7 F.3d 228
UNITED STATES of America, Plaintiff-Appellee,
Gregory Albert THOMAS, Defendant-Appellant.
United States Court of Appeals,
Submitted: August 19, 1993.
Decided: September 17, 1993.
NOTICE: Fourth Circuit I.O.P. 36.6 states that citation of unpublished dispositions is disfavored except for establishing res judicata, estoppel, or the law of the case and requires service of copies of cited unpublished dispositions of the Fourth Circuit.
Appeal from the United States District Court for the District of Maryland, at Baltimore.
Gary A. Ticknor, for Appellant.
Richard D. Bennett, United States Attorney, Brent J. Gurney, Assistant United States Attorney, for Appellee.
VACATED AND REMANDED
Before HALL, PHILLIPS, and WILKINS, Circuit Judges.
Gregory Albert Thomas pleaded guilty to distributing in excess of five grams of "crack" cocaine in violation of 21 U.S.C. § 841(a)(1) (1988). At the sentencing hearing, Thomas testified regarding his participation in the underlying conspiracy. The district court found that two of Thomas's coconspirators' drug transactions were foreseeable to Thomas and, therefore, included these in arriving at Thomas's base offense level (thirty). Although Thomas testified on the issue of withdrawal from the conspiracy, the court failed to offer him the opportunity to allocute prior to sentencing. Thomas appeals, contending that this was error and that, upon remand, he should be re-sentenced by a different judge.*
The district court must provide a criminal defendant with the opportunity to address the court directly prior to sentencing. United States v. Miller, 849 F.2d 896 (4th Cir. 1988); Fed. R. Crim. P. 32(a)(1)(C). Failure to do so requires that the sentence be vacated and the case remanded for resentencing. Id. The Government concedes that a remand for allocution is required in this case.

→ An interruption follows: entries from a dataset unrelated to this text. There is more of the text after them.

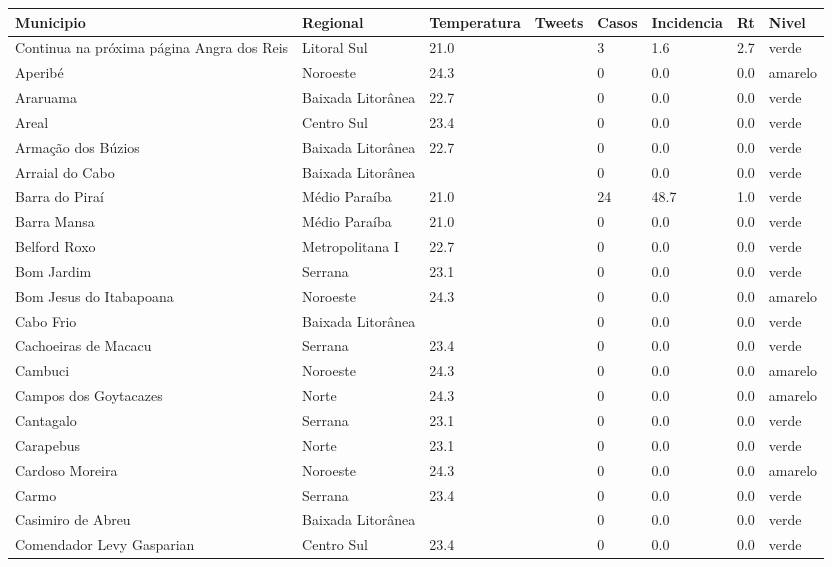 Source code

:\begin{longtable}{l|lllllll}
  \hline
Municipio & Regional & Temperatura & Tweets & Casos & Incidencia & Rt & Nivel \\ 
  \hline
\endhead
\hline
{\footnotesize Continua na próxima página}
\endfoot
\endlastfoot
Angra dos Reis & Litoral Sul & 21.0 &  & 3 & 1.6 & 2.7 & verde \\ 
  Aperibé & Noroeste & 24.3 &  & 0 & 0.0 & 0.0 & amarelo \\ 
  Araruama & Baixada Litorânea & 22.7 &  & 0 & 0.0 & 0.0 & verde \\ 
  Areal & Centro Sul & 23.4 &  & 0 & 0.0 & 0.0 & verde \\ 
  Armação dos Búzios & Baixada Litorânea & 22.7 &  & 0 & 0.0 & 0.0 & verde \\ 
  Arraial do Cabo & Baixada Litorânea &  &  & 0 & 0.0 & 0.0 & verde \\ 
  Barra do Piraí & Médio Paraíba & 21.0 &  & 24 & 48.7 & 1.0 & verde \\ 
  Barra Mansa & Médio Paraíba & 21.0 &  & 0 & 0.0 & 0.0 & verde \\ 
  Belford Roxo & Metropolitana I & 22.7 &  & 0 & 0.0 & 0.0 & verde \\ 
  Bom Jardim & Serrana & 23.1 &  & 0 & 0.0 & 0.0 & verde \\ 
  Bom Jesus do Itabapoana & Noroeste & 24.3 &  & 0 & 0.0 & 0.0 & amarelo \\ 
  Cabo Frio & Baixada Litorânea &  &  & 0 & 0.0 & 0.0 & verde \\ 
  Cachoeiras de Macacu & Serrana & 23.4 &  & 0 & 0.0 & 0.0 & verde \\ 
  Cambuci & Noroeste & 24.3 &  & 0 & 0.0 & 0.0 & amarelo \\ 
  Campos dos Goytacazes & Norte & 24.3 &  & 0 & 0.0 & 0.0 & amarelo \\ 
  Cantagalo & Serrana & 23.1 &  & 0 & 0.0 & 0.0 & verde \\ 
  Carapebus & Norte & 23.1 &  & 0 & 0.0 & 0.0 & verde \\ 
  Cardoso Moreira & Noroeste & 24.3 &  & 0 & 0.0 & 0.0 & amarelo \\ 
  Carmo & Serrana & 23.4 &  & 0 & 0.0 & 0.0 & verde \\ 
  Casimiro de Abreu & Baixada Litorânea &  &  & 0 & 0.0 & 0.0 & verde \\ 
  Comendador Levy Gasparian & Centro Sul & 23.4 &  & 0 & 0.0 & 0.0 & verde \\ 

\end{longtable}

However, the Government opposes remanding the case to a different judge. Thomas argues that "a new sentencing judge should be appointed in the public interest, and for the judge's sake and for the appearance of justice." (Brief of Appellant, p. 13). Thomas does not allege bias on the part of the district court judge. Rather, he contends that under the three-part test adopted by this Court in United States v. Guglielmi, 929 F.2d 1001 (4th Cir. 1991), he is entitled to a remand to a new judge. The elements of that test are:
(1) whether the original judge would reasonably be expected upon remand to have substantial difficulty in putting out of his or her mind previously expressed views or findings determined to be erroneous or based on evidence that must be rejected,
(2) whether reassignment is advisable to preserve the appearance of justice, and
(3) whether reassignment would entail waste and duplication out of proportion to any gain in preserving the appearance of fairness.
Id. at 1007 (quoting United States v. Robin, 553 F.2d 8, 10 (2d. Cir. 1977).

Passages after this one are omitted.